> WHAT YOU HAVE TO DO:
Keeping each line exactly as it is, output all of the records.

(Saved entries)
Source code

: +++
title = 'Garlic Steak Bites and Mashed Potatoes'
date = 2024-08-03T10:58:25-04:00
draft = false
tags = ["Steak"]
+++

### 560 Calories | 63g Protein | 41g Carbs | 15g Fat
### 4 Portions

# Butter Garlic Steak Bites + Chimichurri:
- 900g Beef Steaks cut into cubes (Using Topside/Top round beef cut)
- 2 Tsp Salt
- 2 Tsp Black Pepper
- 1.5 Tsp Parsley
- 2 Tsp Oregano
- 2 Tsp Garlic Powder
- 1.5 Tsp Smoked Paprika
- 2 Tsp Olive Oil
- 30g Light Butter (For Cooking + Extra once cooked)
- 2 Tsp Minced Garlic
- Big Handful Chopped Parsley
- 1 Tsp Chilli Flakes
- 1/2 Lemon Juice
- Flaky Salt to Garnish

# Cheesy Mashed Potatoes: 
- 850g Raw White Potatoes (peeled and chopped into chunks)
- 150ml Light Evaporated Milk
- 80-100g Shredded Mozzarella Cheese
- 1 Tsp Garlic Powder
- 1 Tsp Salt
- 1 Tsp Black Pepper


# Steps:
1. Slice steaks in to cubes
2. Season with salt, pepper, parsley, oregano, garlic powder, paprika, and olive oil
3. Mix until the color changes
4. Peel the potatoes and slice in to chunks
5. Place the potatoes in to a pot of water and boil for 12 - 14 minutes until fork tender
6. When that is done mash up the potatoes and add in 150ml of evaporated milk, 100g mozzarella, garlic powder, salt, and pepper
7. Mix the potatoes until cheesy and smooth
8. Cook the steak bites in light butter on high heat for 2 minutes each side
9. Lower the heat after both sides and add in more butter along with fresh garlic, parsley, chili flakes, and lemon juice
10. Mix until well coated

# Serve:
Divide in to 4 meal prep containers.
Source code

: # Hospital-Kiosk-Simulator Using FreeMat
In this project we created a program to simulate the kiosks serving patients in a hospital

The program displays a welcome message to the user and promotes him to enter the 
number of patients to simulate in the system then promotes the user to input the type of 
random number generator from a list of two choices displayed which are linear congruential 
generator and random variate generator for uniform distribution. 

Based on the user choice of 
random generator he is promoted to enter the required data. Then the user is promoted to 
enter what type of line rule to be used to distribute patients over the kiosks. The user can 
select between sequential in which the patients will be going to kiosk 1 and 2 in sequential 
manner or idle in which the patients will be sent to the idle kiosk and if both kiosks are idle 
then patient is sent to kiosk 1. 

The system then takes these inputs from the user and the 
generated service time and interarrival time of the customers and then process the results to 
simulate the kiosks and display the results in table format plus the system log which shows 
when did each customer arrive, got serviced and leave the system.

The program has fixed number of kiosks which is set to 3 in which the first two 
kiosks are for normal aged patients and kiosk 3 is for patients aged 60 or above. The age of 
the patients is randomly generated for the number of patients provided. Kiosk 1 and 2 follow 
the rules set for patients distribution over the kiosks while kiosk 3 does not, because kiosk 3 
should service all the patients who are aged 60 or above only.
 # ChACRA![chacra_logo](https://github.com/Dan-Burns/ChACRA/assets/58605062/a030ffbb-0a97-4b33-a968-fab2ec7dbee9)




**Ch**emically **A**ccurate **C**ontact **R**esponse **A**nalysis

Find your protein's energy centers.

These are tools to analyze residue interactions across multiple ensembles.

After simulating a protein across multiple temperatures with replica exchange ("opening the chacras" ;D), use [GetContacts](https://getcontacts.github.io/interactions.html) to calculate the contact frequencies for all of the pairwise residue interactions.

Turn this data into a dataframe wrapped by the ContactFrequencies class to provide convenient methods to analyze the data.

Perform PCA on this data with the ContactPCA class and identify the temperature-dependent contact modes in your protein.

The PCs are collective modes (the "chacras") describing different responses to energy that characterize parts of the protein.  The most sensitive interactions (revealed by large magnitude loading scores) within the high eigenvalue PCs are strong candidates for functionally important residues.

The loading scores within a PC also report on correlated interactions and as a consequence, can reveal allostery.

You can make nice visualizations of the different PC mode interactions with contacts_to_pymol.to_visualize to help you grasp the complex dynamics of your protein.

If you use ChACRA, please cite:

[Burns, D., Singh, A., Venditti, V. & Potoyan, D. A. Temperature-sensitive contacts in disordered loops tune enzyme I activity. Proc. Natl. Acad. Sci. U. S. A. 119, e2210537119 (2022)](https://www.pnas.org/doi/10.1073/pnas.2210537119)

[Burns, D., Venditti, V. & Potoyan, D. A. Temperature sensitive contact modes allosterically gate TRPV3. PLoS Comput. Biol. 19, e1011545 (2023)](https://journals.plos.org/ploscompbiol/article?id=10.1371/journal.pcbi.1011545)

> WRITTEN ANSWER:
Source code

: +++
title = 'Garlic Steak Bites and Mashed Potatoes'
date = 2024-08-03T10:58:25-04:00
draft = false
tags = ["Steak"]
+++

### 560 Calories | 63g Protein | 41g Carbs | 15g Fat
### 4 Portions

# Butter Garlic Steak Bites + Chimichurri:
- 900g Beef Steaks cut into cubes (Using Topside/Top round beef cut)
- 2 Tsp Salt
- 2 Tsp Black Pepper
- 1.5 Tsp Parsley
- 2 Tsp Oregano
- 2 Tsp Garlic Powder
- 1.5 Tsp Smoked Paprika
- 2 Tsp Olive Oil
- 30g Light Butter (For Cooking + Extra once cooked)
- 2 Tsp Minced Garlic
- Big Handful Chopped Parsley
- 1 Tsp Chilli Flakes
- 1/2 Lemon Juice
- Flaky Salt to Garnish

# Cheesy Mashed Potatoes: 
- 850g Raw White Potatoes (peeled and chopped into chunks)
- 150ml Light Evaporated Milk
- 80-100g Shredded Mozzarella Cheese
- 1 Tsp Garlic Powder
- 1 Tsp Salt
- 1 Tsp Black Pepper


# Steps:
1. Slice steaks in to cubes
2. Season with salt, pepper, parsley, oregano, garlic powder, paprika, and olive oil
3. Mix until the color changes
4. Peel the potatoes and slice in to chunks
5. Place the potatoes in to a pot of water and boil for 12 - 14 minutes until fork tender
6. When that is done mash up the potatoes and add in 150ml of evaporated milk, 100g mozzarella, garlic powder, salt, and pepper
7. Mix the potatoes until cheesy and smooth
8. Cook the steak bites in light butter on high heat for 2 minutes each side
9. Lower the heat after both sides and add in more butter along with fresh garlic, parsley, chili flakes, and lemon juice
10. Mix until well coated

# Serve:
Divide in to 4 meal prep containers.
Source code

: # Hospital-Kiosk-Simulator Using FreeMat
In this project we created a program to simulate the kiosks serving patients in a hospital

The program displays a welcome message to the user and promotes him to enter the 
number of patients to simulate in the system then promotes the user to input the type of 
random number generator from a list of two choices displayed which are linear congruential 
generator and random variate generator for uniform distribution. 

Based on the user choice of 
random generator he is promoted to enter the required data. Then the user is promoted to 
enter what type of line rule to be used to distribute patients over the kiosks. The user can 
select between sequential in which the patients will be going to kiosk 1 and 2 in sequential 
manner or idle in which the patients will be sent to the idle kiosk and if both kiosks are idle 
then patient is sent to kiosk 1. 

The system then takes these inputs from the user and the 
generated service time and interarrival time of the customers and then process the results to 
simulate the kiosks and display the results in table format plus the system log which shows 
when did each customer arrive, got serviced and leave the system.

The program has fixed number of kiosks which is set to 3 in which the first two 
kiosks are for normal aged patients and kiosk 3 is for patients aged 60 or above. The age of 
the patients is randomly generated for the number of patients provided. Kiosk 1 and 2 follow 
the rules set for patients distribution over the kiosks while kiosk 3 does not, because kiosk 3 
should service all the patients who are aged 60 or above only.
 # ChACRA![chacra_logo](https://github.com/Dan-Burns/ChACRA/assets/58605062/a030ffbb-0a97-4b33-a968-fab2ec7dbee9)




**Ch**emically **A**ccurate **C**ontact **R**esponse **A**nalysis

Find your protein's energy centers.

These are tools to analyze residue interactions across multiple ensembles.

After simulating a protein across multiple temperatures with replica exchange ("opening the chacras" ;D), use [GetContacts](https://getcontacts.github.io/interactions.html) to calculate the contact frequencies for all of the pairwise residue interactions.

Turn this data into a dataframe wrapped by the ContactFrequencies class to provide convenient methods to analyze the data.

Perform PCA on this data with the ContactPCA class and identify the temperature-dependent contact modes in your protein.

The PCs are collective modes (the "chacras") describing different responses to energy that characterize parts of the protein.  The most sensitive interactions (revealed by large magnitude loading scores) within the high eigenvalue PCs are strong candidates for functionally important residues.

The loading scores within a PC also report on correlated interactions and as a consequence, can reveal allostery.

You can make nice visualizations of the different PC mode interactions with contacts_to_pymol.to_visualize to help you grasp the complex dynamics of your protein.

If you use ChACRA, please cite:

[Burns, D., Singh, A., Venditti, V. & Potoyan, D. A. Temperature-sensitive contacts in disordered loops tune enzyme I activity. Proc. Natl. Acad. Sci. U. S. A. 119, e2210537119 (2022)](https://www.pnas.org/doi/10.1073/pnas.2210537119)

[Burns, D., Venditti, V. & Potoyan, D. A. Temperature sensitive contact modes allosterically gate TRPV3. PLoS Comput. Biol. 19, e1011545 (2023)](https://journals.plos.org/ploscompbiol/article?id=10.1371/journal.pcbi.1011545)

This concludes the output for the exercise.